*Exercise objective*
Lines before the one containing "model. Ts.ED will" are left out; return that line and all lines after it, exactly, through the end of the records below.

*Saved entries*
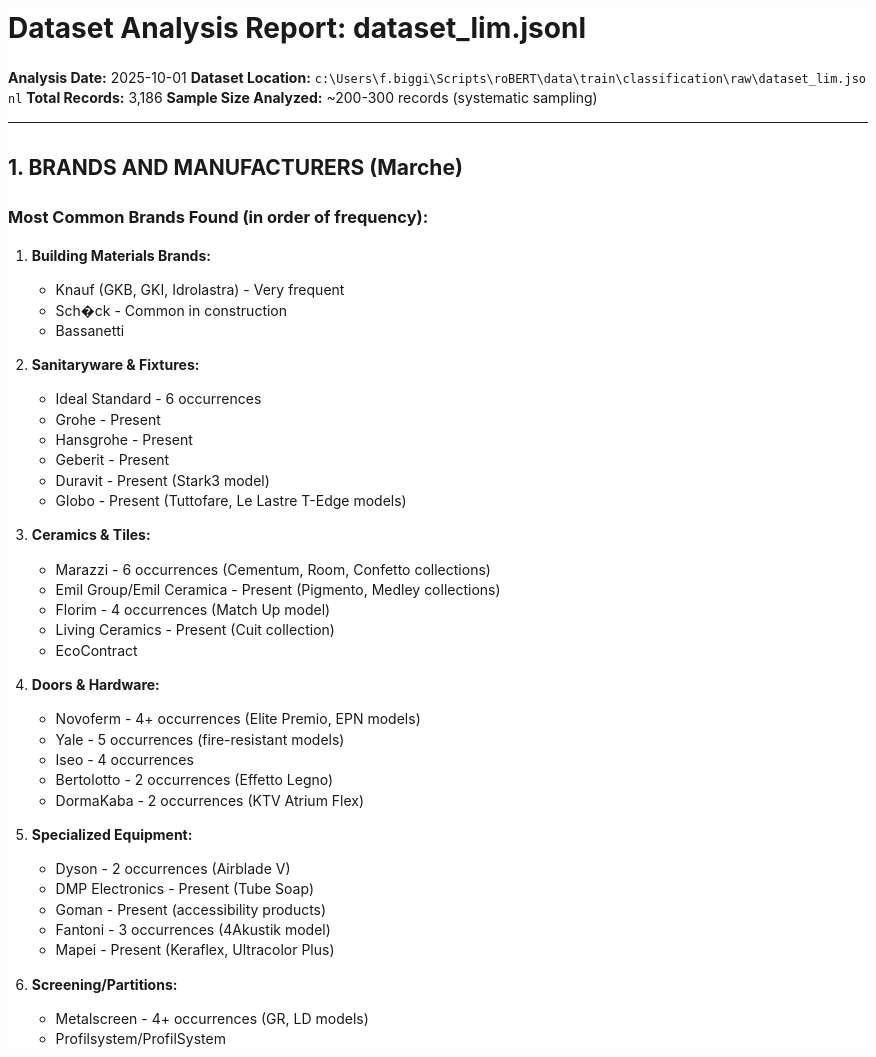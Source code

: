 # Dataset Analysis Report: dataset_lim.jsonl

**Analysis Date:** 2025-10-01
**Dataset Location:** `c:\Users\f.biggi\Scripts\roBERT\data\train\classification\raw\dataset_lim.jsonl`
**Total Records:** 3,186
**Sample Size Analyzed:** ~200-300 records (systematic sampling)

---

## 1. BRANDS AND MANUFACTURERS (Marche)

### Most Common Brands Found (in order of frequency):

1. **Building Materials Brands:**
   - Knauf (GKB, GKI, Idrolastra) - Very frequent
   - Sch�ck - Common in construction
   - Bassanetti

2. **Sanitaryware & Fixtures:**
   - Ideal Standard - 6 occurrences
   - Grohe - Present
   - Hansgrohe - Present
   - Geberit - Present
   - Duravit - Present (Stark3 model)
   - Globo - Present (Tuttofare, Le Lastre T-Edge models)

3. **Ceramics & Tiles:**
   - Marazzi - 6 occurrences (Cementum, Room, Confetto collections)
   - Emil Group/Emil Ceramica - Present (Pigmento, Medley collections)
   - Florim - 4 occurrences (Match Up model)
   - Living Ceramics - Present (Cuit collection)
   - EcoContract

4. **Doors & Hardware:**
   - Novoferm - 4+ occurrences (Elite Premio, EPN models)
   - Yale - 5 occurrences (fire-resistant models)
   - Iseo - 4 occurrences
   - Bertolotto - 2 occurrences (Effetto Legno)
   - DormaKaba - 2 occurrences (KTV Atrium Flex)

5. **Specialized Equipment:**
   - Dyson - 2 occurrences (Airblade V)
   - DMP Electronics - Present (Tube Soap)
   - Goman - Present (accessibility products)
   - Fantoni - 3 occurrences (4Akustik model)
   - Mapei - Present (Keraflex, Ultracolor Plus)

6. **Screening/Partitions:**
   - Metalscreen - 4+ occurrences (GR, LD models)
   - Profilsystem/ProfilSystem
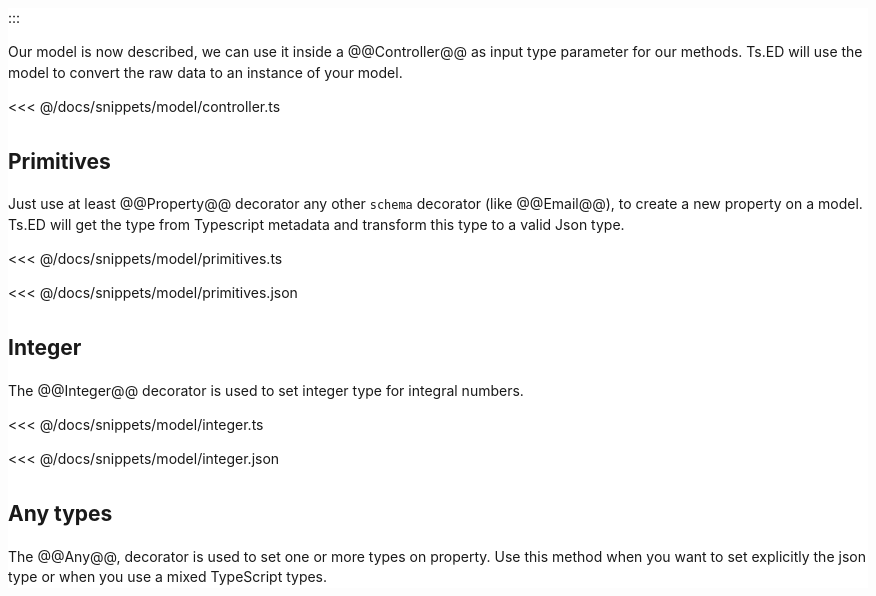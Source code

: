 <ApiList query="status.includes('decorator') && status.includes('schema') && status.includes('input')" />

:::

Our model is now described, we can use it inside a @@Controller@@ as input type parameter for our methods. Ts.ED will
use the model to convert the raw data to an instance of your model.

<<< @/docs/snippets/model/controller.ts

## Primitives

Just use at least @@Property@@ decorator any other `schema` decorator (like @@Email@@), to create a new property on a
model. Ts.ED will get the type from Typescript metadata and transform this type to a valid Json type.

<Tabs class="-code">
  <Tab label="Model">

<<< @/docs/snippets/model/primitives.ts

  </Tab>
  <Tab label="Json schema">

<<< @/docs/snippets/model/primitives.json

  </Tab>
</Tabs>

## Integer

The @@Integer@@ decorator is used to set integer type for integral numbers.

<Tabs class="-code">
  <Tab label="Model">

<<< @/docs/snippets/model/integer.ts

  </Tab>
  <Tab label="Json schema">

<<< @/docs/snippets/model/integer.json

  </Tab>
</Tabs>

## Any types

The @@Any@@, decorator is used to set one or more types on property. Use this method when you want to set explicitly the
json type or when you use a mixed TypeScript types.

<Tabs class="-code">
  <Tab label="Model">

*Your solution*
model. Ts.ED will get the type from Typescript metadata and transform this type to a valid Json type.

<Tabs class="-code">
  <Tab label="Model">

<<< @/docs/snippets/model/primitives.ts

  </Tab>
  <Tab label="Json schema">

<<< @/docs/snippets/model/primitives.json

  </Tab>
</Tabs>

## Integer

The @@Integer@@ decorator is used to set integer type for integral numbers.

<Tabs class="-code">
  <Tab label="Model">

<<< @/docs/snippets/model/integer.ts

  </Tab>
  <Tab label="Json schema">

<<< @/docs/snippets/model/integer.json

  </Tab>
</Tabs>

## Any types

The @@Any@@, decorator is used to set one or more types on property. Use this method when you want to set explicitly the
json type or when you use a mixed TypeScript types.

<Tabs class="-code">
  <Tab label="Model">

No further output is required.